[Rendered images with source text]
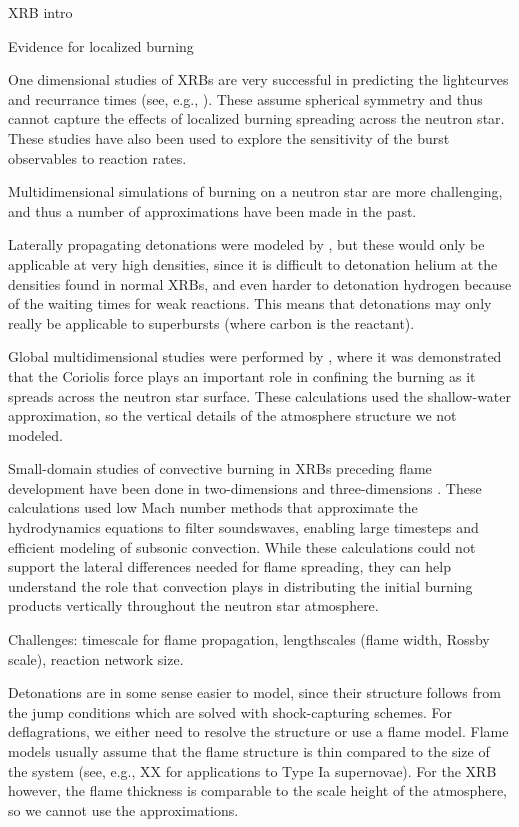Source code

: \documentclass[twocolumn,times,tighten]{aastex62}
\newcommand{\MarginPar}[1]{\marginpar{\vskip-\baselineskip\raggedright\tiny\sffamily\hrule\smallskip{\color{red}#1}\par\smallskip\hrule}}
\begin{document}
XRB intro

Evidence for localized burning \MarginPar{refs}


One dimensional studies of XRBs are very successful in predicting the
lightcurves and recurrance times (see, e.g., \citealt{woosley-xrb}).
These assume spherical symmetry and thus cannot capture the effects of
localized burning spreading across the neutron star.  These studies
have also been used to explore the sensitivity of the burst
observables to reaction rates\MarginPar{ref}.

Multidimensional simulations of burning on a neutron star are more
challenging, and thus a number of approximations have been made in the
past.

Laterally propagating detonations were modeled by
\citet{fryxellwoosley82,hedet}, but these would only be applicable at
very high densities, since it is difficult to detonation helium at the
densities found in normal XRBs, and even harder to detonation hydrogen
because of the waiting times for weak reactions.  This means that
detonations may only really be applicable to superbursts (where carbon
is the reactant).

Global multidimensional studies were performed by \citet{spitkovsky2002}, where
it was demonstrated that the Coriolis force plays an important role in 
confining the burning as it spreads across the neutron star surface.  These
calculations used the shallow-water approximation, so the vertical details
of the atmosphere structure we not modeled.

Small-domain studies of convective burning in XRBs preceding flame
development have been done in two-dimensions \citep{lin:2006,xrb,xrb2}
and three-dimensions \citep{xrb3d}.  These calculations used low Mach
number methods that approximate the hydrodynamics equations to filter
soundswaves, enabling large timesteps and efficient modeling of
subsonic convection.  While these calculations could not support
the lateral differences needed for flame spreading, they can help
understand the role that convection plays in distributing the initial
burning products vertically throughout the neutron star atmosphere.

\cite{cavecchi:2013} \MarginPar{and others}


Challenges: timescale for flame propagation, lengthscales (flame
width, Rossby scale), reaction network size.\MarginPar{from talk}

Detonations are in some sense easier to model, since their structure
follows from the jump conditions which are solved with shock-capturing
schemes.  For deflagrations, we either need to resolve the structure
or use a flame model.  Flame models usually assume that the flame
structure is thin compared to the size of the system (see, e.g., XX\MarginPar{refs} for applications to Type Ia supernovae).  For the XRB however, the flame thickness is comparable to the scale
height of the atmosphere, so we cannot use the approximations.
\end{document}

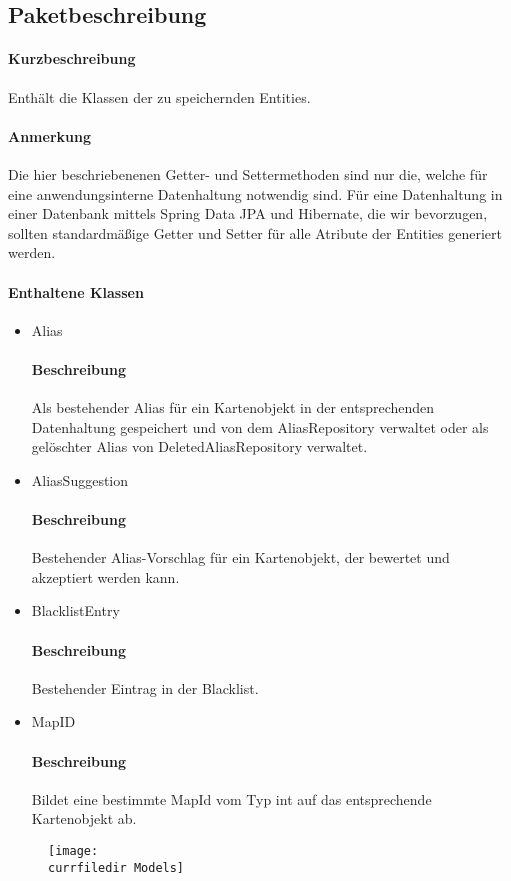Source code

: \subsection*{Paketbeschreibung}%
\paragraph*{Kurzbeschreibung}
    Enthält die Klassen der zu speichernden Entities.
\paragraph*{Anmerkung}  
    Die hier beschriebenenen Getter- und Settermethoden sind nur die, welche für eine anwendungsinterne Datenhaltung 
    notwendig sind. Für eine Datenhaltung in einer Datenbank mittels Spring Data JPA und Hibernate, die wir bevorzugen, sollten 
    standardmäßige Getter und Setter für alle Atribute der Entities generiert werden.
\paragraph*{Enthaltene Klassen}
\begin{itemize}
    \item Alias
    		\paragraph*{Beschreibung}
            Als bestehender Alias für ein Kartenobjekt in der entsprechenden Datenhaltung gespeichert und von 
            dem AliasRepository verwaltet oder als gelöschter Alias von DeletedAliasRepository verwaltet.
    \item AliasSuggestion
    		\paragraph*{Beschreibung}
          Bestehender Alias-Vorschlag für ein Kartenobjekt, der bewertet und akzeptiert werden kann.
    \item BlacklistEntry 
            \paragraph{Beschreibung}
          Bestehender Eintrag in der Blacklist.
    \item MapID
            \paragraph{Beschreibung} 
          Bildet eine bestimmte MapId vom Typ int auf das entsprechende Kartenobjekt ab.
\end{itemize}

\begin{figure}
  \centering
  \texttt{[image: \\currfiledir Models]}
\end{figure}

Problem:
Once the pictures are set aside, repeat each entry exactly as it stands.

Result of the exercise:
Source code

: \documentclass[twocolumn,times,tighten]{aastex62}
\newcommand{\MarginPar}[1]{\marginpar{\vskip-\baselineskip\raggedright\tiny\sffamily\hrule\smallskip{\color{red}#1}\par\smallskip\hrule}}
\begin{document}
XRB intro

Evidence for localized burning \MarginPar{refs}


One dimensional studies of XRBs are very successful in predicting the
lightcurves and recurrance times (see, e.g., \citealt{woosley-xrb}).
These assume spherical symmetry and thus cannot capture the effects of
localized burning spreading across the neutron star.  These studies
have also been used to explore the sensitivity of the burst
observables to reaction rates\MarginPar{ref}.

Multidimensional simulations of burning on a neutron star are more
challenging, and thus a number of approximations have been made in the
past.

Laterally propagating detonations were modeled by
\citet{fryxellwoosley82,hedet}, but these would only be applicable at
very high densities, since it is difficult to detonation helium at the
densities found in normal XRBs, and even harder to detonation hydrogen
because of the waiting times for weak reactions.  This means that
detonations may only really be applicable to superbursts (where carbon
is the reactant).

Global multidimensional studies were performed by \citet{spitkovsky2002}, where
it was demonstrated that the Coriolis force plays an important role in 
confining the burning as it spreads across the neutron star surface.  These
calculations used the shallow-water approximation, so the vertical details
of the atmosphere structure we not modeled.

Small-domain studies of convective burning in XRBs preceding flame
development have been done in two-dimensions \citep{lin:2006,xrb,xrb2}
and three-dimensions \citep{xrb3d}.  These calculations used low Mach
number methods that approximate the hydrodynamics equations to filter
soundswaves, enabling large timesteps and efficient modeling of
subsonic convection.  While these calculations could not support
the lateral differences needed for flame spreading, they can help
understand the role that convection plays in distributing the initial
burning products vertically throughout the neutron star atmosphere.

\cite{cavecchi:2013} \MarginPar{and others}


Challenges: timescale for flame propagation, lengthscales (flame
width, Rossby scale), reaction network size.\MarginPar{from talk}

Detonations are in some sense easier to model, since their structure
follows from the jump conditions which are solved with shock-capturing
schemes.  For deflagrations, we either need to resolve the structure
or use a flame model.  Flame models usually assume that the flame
structure is thin compared to the size of the system (see, e.g., XX\MarginPar{refs} for applications to Type Ia supernovae).  For the XRB however, the flame thickness is comparable to the scale
height of the atmosphere, so we cannot use the approximations.
\end{document}

Source code

: \subsection*{Paketbeschreibung}%
\paragraph*{Kurzbeschreibung}
    Enthält die Klassen der zu speichernden Entities.
\paragraph*{Anmerkung}  
    Die hier beschriebenenen Getter- und Settermethoden sind nur die, welche für eine anwendungsinterne Datenhaltung 
    notwendig sind. Für eine Datenhaltung in einer Datenbank mittels Spring Data JPA und Hibernate, die wir bevorzugen, sollten 
    standardmäßige Getter und Setter für alle Atribute der Entities generiert werden.
\paragraph*{Enthaltene Klassen}
\begin{itemize}
    \item Alias
    		\paragraph*{Beschreibung}
            Als bestehender Alias für ein Kartenobjekt in der entsprechenden Datenhaltung gespeichert und von 
            dem AliasRepository verwaltet oder als gelöschter Alias von DeletedAliasRepository verwaltet.
    \item AliasSuggestion
    		\paragraph*{Beschreibung}
          Bestehender Alias-Vorschlag für ein Kartenobjekt, der bewertet und akzeptiert werden kann.
    \item BlacklistEntry 
            \paragraph{Beschreibung}
          Bestehender Eintrag in der Blacklist.
    \item MapID
            \paragraph{Beschreibung} 
          Bildet eine bestimmte MapId vom Typ int auf das entsprechende Kartenobjekt ab.
\end{itemize}

\begin{figure}
  \centering
  \texttt{[image: \\currfiledir Models]}
\end{figure}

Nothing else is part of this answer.